(MATERIAL SHOWN)

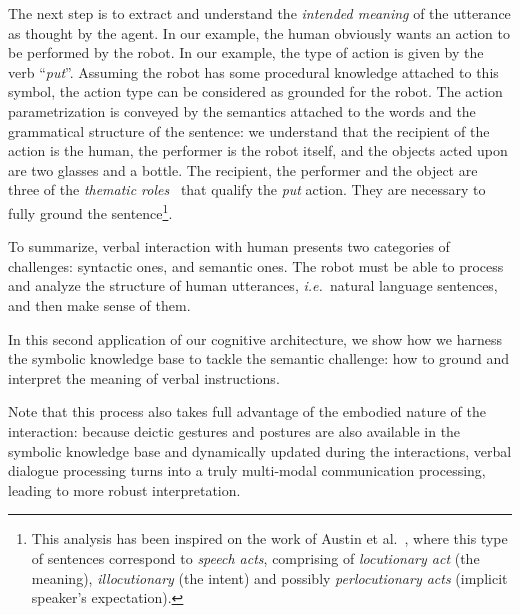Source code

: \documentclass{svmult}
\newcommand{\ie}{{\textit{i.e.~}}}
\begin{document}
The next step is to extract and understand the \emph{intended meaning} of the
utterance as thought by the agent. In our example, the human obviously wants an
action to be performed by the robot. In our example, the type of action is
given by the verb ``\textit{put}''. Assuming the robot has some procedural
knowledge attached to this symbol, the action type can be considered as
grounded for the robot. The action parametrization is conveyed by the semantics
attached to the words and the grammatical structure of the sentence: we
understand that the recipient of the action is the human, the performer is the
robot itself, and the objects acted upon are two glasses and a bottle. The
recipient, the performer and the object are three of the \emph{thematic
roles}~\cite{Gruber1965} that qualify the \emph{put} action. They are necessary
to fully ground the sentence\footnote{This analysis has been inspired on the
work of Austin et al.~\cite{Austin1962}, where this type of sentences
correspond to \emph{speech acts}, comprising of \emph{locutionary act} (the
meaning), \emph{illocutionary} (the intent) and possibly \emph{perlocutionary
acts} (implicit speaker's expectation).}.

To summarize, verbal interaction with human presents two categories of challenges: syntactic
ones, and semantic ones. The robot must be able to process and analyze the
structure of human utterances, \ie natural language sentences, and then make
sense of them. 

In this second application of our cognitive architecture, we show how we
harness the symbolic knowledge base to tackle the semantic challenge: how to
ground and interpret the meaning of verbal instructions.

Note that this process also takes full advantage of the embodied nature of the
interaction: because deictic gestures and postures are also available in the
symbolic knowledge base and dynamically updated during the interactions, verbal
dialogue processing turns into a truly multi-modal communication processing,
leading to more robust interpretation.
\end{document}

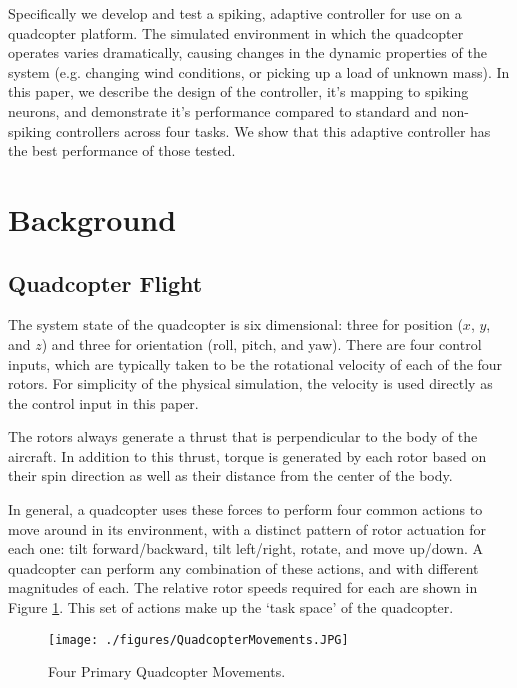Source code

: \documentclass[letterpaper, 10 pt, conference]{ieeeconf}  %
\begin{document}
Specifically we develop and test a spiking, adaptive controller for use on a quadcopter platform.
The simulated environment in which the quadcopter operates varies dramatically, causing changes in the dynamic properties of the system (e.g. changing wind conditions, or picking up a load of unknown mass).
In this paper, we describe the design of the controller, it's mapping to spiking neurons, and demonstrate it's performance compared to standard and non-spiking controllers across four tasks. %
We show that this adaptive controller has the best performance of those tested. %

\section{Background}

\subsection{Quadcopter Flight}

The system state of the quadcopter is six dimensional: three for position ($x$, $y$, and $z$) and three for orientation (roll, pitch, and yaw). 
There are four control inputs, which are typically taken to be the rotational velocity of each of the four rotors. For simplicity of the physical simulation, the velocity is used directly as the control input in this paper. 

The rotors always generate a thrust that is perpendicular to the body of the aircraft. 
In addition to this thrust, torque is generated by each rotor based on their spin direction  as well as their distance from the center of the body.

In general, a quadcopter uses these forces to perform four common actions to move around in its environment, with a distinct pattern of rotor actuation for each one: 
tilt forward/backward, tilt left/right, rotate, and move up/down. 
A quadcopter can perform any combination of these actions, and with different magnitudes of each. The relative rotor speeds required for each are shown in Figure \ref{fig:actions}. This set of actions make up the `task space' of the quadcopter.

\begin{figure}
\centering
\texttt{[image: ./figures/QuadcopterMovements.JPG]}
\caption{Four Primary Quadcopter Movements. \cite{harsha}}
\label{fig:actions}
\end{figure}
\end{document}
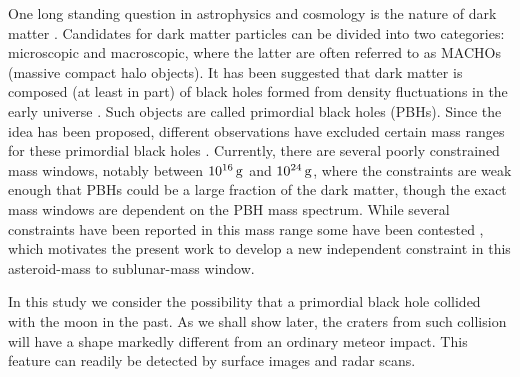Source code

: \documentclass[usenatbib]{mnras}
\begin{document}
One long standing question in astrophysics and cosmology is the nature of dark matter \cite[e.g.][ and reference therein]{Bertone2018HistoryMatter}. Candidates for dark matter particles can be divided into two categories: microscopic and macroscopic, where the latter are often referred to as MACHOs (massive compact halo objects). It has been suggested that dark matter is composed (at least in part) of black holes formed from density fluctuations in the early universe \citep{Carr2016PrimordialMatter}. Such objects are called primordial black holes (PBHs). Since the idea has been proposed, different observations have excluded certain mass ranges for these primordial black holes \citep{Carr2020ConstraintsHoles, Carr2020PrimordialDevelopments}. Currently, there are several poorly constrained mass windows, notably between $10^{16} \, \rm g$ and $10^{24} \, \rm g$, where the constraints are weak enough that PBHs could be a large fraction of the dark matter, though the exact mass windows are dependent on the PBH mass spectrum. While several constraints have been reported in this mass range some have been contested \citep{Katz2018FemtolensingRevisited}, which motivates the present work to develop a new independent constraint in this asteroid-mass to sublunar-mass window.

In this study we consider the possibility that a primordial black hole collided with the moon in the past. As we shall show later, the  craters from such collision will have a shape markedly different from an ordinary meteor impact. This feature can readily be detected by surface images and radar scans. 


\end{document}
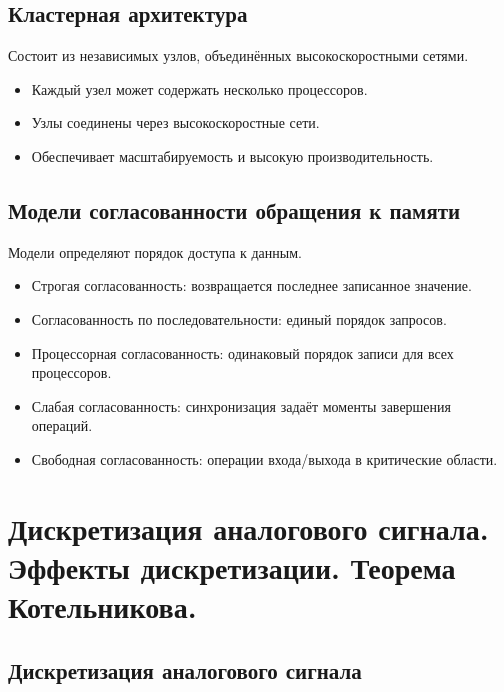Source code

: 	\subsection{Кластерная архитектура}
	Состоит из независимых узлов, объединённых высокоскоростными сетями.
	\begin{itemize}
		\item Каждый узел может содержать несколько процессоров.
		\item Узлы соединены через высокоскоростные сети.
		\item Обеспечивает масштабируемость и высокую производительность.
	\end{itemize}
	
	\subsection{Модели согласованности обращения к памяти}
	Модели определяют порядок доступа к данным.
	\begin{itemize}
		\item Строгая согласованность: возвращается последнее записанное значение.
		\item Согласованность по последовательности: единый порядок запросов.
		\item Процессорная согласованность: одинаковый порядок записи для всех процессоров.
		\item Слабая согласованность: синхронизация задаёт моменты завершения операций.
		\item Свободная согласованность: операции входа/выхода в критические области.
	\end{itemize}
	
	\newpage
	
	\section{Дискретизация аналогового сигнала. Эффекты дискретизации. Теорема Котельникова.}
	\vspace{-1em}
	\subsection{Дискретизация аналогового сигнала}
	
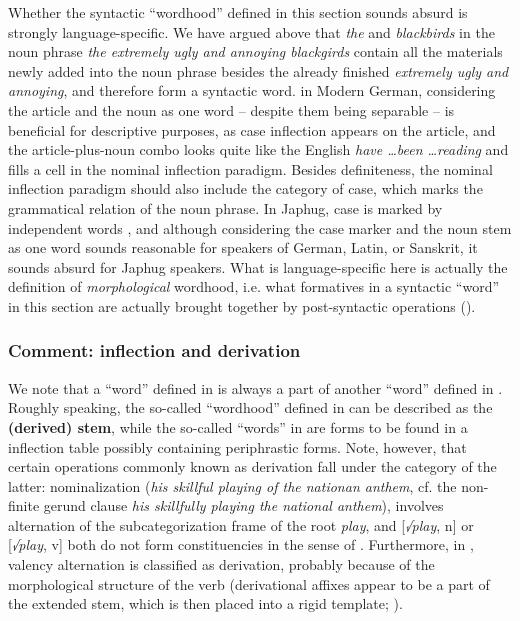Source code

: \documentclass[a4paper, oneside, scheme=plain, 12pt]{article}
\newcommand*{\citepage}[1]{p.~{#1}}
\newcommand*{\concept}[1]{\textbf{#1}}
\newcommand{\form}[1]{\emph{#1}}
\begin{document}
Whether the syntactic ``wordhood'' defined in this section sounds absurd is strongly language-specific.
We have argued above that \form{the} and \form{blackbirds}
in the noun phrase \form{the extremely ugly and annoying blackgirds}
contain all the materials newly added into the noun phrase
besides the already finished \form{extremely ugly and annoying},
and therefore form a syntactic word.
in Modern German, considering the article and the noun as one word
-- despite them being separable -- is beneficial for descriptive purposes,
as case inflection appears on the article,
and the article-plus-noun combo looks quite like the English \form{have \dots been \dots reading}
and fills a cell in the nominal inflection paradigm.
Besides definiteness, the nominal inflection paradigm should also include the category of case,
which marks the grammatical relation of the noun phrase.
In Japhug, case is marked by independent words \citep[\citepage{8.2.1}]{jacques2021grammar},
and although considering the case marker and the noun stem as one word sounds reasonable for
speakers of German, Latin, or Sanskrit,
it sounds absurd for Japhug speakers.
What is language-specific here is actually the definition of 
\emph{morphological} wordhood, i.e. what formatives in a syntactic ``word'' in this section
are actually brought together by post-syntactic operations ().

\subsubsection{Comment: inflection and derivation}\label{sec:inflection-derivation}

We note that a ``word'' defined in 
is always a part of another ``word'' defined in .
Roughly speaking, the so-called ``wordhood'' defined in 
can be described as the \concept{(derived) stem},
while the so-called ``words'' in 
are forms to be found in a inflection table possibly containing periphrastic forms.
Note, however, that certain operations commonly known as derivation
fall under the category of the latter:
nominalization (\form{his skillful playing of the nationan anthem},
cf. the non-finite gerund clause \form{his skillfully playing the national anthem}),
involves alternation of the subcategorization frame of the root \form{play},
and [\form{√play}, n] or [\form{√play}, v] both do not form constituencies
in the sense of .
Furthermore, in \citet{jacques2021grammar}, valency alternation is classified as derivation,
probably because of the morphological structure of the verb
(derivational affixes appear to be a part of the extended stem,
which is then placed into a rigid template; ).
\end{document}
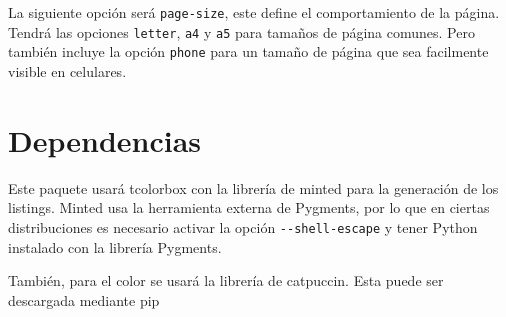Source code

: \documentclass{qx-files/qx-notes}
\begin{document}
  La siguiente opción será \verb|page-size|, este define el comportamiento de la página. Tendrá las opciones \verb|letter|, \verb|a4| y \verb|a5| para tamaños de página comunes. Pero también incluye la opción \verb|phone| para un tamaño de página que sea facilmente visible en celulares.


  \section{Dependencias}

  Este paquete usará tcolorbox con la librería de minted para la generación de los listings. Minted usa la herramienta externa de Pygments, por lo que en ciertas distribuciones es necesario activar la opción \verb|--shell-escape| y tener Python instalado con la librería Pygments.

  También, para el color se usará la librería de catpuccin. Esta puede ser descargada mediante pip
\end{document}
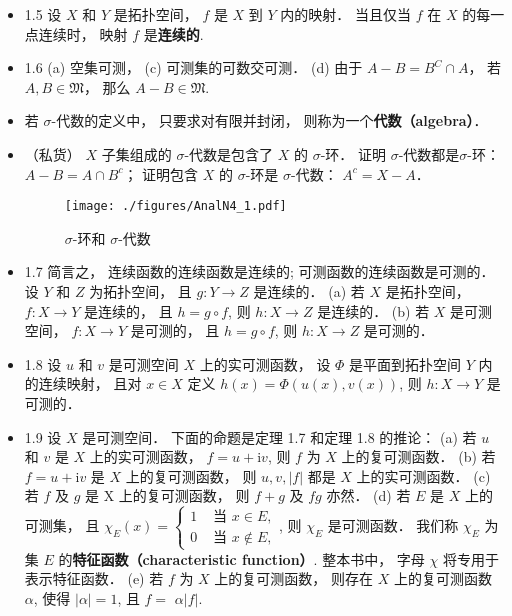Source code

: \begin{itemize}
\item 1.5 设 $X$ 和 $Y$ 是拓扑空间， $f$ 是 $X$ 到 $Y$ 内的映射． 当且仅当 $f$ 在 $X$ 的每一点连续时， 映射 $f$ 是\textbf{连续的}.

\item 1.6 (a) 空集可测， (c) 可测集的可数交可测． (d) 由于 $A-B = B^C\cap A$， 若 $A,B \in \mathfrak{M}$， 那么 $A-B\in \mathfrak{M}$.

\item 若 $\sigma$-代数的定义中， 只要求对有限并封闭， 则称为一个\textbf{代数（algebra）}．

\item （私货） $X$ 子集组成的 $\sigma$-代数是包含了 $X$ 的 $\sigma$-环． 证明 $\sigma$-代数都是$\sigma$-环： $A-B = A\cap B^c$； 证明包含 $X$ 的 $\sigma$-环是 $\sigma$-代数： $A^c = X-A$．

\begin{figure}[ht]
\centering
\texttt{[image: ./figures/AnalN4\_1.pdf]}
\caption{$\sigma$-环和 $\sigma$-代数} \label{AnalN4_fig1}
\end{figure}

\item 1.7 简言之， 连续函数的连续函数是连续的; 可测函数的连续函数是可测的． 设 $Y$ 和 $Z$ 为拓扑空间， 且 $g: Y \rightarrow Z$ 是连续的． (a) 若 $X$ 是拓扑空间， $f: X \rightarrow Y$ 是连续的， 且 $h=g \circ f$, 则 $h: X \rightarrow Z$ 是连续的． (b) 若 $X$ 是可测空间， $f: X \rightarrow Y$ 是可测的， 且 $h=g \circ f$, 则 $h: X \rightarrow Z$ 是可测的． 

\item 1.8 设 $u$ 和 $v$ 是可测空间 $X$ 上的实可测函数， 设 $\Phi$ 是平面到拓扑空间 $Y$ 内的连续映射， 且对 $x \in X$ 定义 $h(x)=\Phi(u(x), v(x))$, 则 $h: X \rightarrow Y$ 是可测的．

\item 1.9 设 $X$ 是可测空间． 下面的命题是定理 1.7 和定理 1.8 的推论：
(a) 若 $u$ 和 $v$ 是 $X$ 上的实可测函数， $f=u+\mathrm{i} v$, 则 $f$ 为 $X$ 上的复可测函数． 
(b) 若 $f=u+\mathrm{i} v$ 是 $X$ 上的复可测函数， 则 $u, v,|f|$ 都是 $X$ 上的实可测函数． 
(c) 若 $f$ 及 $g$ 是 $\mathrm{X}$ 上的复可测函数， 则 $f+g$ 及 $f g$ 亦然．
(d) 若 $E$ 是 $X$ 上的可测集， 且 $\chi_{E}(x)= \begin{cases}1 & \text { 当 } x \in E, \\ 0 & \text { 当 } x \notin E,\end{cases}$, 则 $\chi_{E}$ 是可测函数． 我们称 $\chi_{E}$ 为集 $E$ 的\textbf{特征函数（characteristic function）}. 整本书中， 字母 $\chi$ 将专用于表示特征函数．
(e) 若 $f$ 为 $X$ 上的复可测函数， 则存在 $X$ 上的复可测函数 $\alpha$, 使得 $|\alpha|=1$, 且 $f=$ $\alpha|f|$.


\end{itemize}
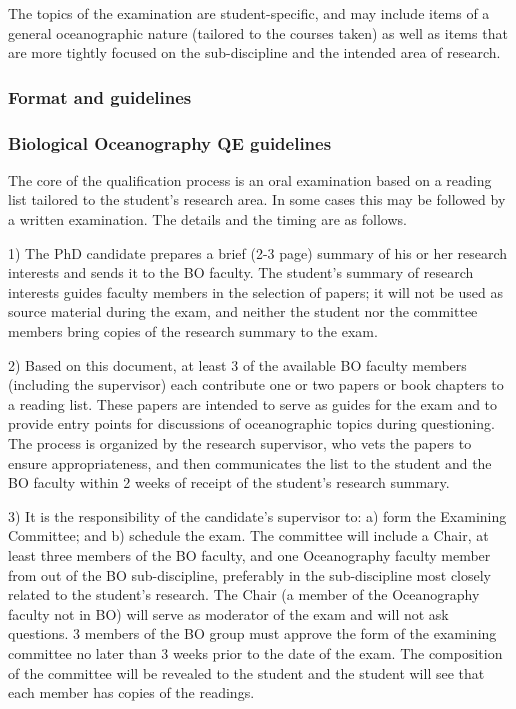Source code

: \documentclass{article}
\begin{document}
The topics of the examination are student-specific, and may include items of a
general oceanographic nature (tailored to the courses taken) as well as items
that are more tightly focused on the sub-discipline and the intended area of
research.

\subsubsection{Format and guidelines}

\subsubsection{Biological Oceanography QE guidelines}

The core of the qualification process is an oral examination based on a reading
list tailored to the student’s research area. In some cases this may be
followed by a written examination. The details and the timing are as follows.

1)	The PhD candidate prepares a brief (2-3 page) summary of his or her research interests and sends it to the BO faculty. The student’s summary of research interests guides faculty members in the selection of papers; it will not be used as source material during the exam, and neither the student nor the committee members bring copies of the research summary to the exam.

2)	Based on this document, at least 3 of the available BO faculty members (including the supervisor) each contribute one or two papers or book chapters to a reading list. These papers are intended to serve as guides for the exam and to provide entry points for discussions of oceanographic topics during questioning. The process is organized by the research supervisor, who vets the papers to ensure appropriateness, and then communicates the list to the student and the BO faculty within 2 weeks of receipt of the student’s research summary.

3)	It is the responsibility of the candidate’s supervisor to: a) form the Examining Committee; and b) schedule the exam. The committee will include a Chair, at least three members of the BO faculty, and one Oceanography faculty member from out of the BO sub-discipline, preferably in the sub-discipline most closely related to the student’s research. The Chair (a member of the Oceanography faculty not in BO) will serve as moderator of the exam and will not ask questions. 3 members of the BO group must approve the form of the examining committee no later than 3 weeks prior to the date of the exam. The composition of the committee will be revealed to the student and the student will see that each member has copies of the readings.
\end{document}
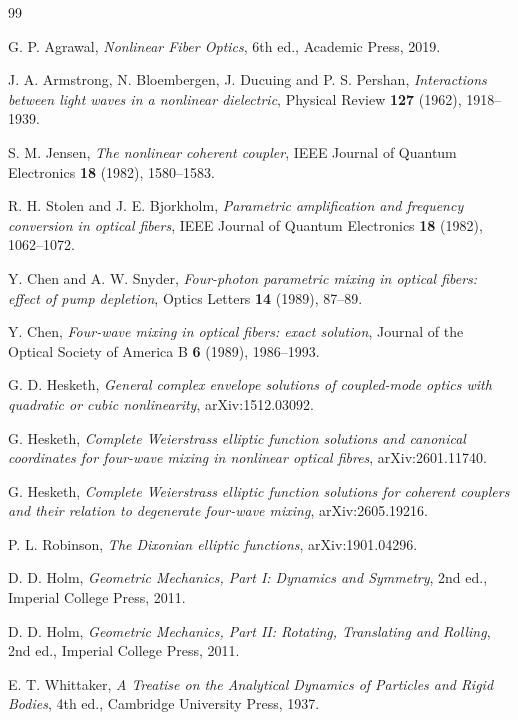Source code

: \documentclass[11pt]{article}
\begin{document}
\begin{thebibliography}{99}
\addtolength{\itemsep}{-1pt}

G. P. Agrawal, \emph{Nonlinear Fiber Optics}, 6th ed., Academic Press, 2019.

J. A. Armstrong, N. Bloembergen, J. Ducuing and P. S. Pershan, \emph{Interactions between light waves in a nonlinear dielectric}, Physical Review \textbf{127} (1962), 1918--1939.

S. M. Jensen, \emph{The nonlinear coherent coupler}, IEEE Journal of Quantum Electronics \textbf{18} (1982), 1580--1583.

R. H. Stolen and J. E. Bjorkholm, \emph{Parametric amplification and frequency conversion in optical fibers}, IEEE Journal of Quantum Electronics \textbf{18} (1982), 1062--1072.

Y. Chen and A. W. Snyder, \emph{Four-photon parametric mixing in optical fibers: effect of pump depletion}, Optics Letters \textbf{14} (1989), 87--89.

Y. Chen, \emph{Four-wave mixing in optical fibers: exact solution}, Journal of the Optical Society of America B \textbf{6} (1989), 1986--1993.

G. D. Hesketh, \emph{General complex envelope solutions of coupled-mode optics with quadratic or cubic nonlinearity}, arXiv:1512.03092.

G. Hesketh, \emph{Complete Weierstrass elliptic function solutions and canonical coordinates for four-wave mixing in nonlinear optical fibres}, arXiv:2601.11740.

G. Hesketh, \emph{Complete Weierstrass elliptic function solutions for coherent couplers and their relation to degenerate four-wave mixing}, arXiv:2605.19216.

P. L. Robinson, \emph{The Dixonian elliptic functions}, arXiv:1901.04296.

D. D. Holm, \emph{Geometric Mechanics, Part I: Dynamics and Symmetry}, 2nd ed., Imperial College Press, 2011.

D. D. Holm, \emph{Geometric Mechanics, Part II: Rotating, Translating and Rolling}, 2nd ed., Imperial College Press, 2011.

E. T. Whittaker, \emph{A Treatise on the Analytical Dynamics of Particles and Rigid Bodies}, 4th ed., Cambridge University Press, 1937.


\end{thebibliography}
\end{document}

(End MATERIAL SHOWN)

→ WHAT TO DO: Begin at the line above that has "和 $Y$ 是拓扑空间，" and stop after the line that has "1.6 (a) 空集可测，", copying each line exactly and adding nothing else.

→ THE COMPLETED TASK:
\item 1.5 设 $X$ 和 $Y$ 是拓扑空间， $f$ 是 $X$ 到 $Y$ 内的映射． 当且仅当 $f$ 在 $X$ 的每一点连续时， 映射 $f$ 是\textbf{连续的}.

\item 1.6 (a) 空集可测， (c) 可测集的可数交可测． (d) 由于 $A-B = B^C\cap A$， 若 $A,B \in \mathfrak{M}$， 那么 $A-B\in \mathfrak{M}$.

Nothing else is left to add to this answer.